Why solving $A^T Ax = A^T b$ means the same as that $Ax$ is the point in the range of $A$ closest to $b$?
Can somebody please explain in detail? Thanks.
Why solving $A^T Ax = A^T b$ means the same as that $Ax$ is the point in the range of $A$ closest to $b$?
Can somebody please explain in detail?

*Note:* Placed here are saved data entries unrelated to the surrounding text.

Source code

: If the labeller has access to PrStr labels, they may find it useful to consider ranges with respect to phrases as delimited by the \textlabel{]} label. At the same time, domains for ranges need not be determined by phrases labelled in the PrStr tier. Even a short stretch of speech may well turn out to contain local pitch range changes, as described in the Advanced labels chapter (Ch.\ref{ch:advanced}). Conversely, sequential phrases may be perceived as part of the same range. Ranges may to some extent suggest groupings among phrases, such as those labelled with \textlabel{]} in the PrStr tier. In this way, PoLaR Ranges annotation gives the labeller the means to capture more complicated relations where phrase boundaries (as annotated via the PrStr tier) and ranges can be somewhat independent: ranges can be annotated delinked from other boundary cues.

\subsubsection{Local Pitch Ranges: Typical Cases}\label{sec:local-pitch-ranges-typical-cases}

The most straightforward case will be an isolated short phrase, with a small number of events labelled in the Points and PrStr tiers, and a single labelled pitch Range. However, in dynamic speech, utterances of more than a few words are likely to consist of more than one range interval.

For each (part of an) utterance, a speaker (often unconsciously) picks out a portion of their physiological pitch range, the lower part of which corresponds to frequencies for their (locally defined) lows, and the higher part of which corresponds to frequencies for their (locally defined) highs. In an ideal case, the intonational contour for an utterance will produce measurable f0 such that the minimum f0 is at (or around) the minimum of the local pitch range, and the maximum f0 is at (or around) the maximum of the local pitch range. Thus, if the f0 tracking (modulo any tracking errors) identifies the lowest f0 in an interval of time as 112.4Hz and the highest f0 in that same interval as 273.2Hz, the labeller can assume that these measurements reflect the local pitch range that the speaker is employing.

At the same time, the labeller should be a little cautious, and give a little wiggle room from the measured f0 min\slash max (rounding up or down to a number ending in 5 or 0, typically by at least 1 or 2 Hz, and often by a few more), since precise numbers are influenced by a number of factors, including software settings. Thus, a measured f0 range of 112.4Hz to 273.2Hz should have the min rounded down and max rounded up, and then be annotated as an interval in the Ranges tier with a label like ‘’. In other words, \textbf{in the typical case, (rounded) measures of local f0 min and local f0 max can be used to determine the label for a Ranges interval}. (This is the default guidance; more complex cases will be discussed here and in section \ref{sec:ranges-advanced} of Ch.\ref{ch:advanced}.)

Thanks.
Short and very formal answer: if you want to minimize $\|Ax-b\|_2^2$, you should search for $x$ such that $$\nabla\|Ax-b\|^2_2 = 0.$$ But $$0 = \nabla\|Ax-b\|_2^2 = 2A^T(Ax-b) \,\,\,\, \Longleftrightarrow \,\,\,\, A^TAx = A^Tb.$$
HINT
To begin with, notice that
\begin{align*} A^{T}Ax = A^{T}b \Longleftrightarrow A^{T}(b - Ax) = 0 \Longleftrightarrow (b - Ax)\perp\mathcal{C}(A) \end{align*}
Therefore $Ax$ is the projection of $b$ onto $\mathcal{C}(A)$. Can you take from here?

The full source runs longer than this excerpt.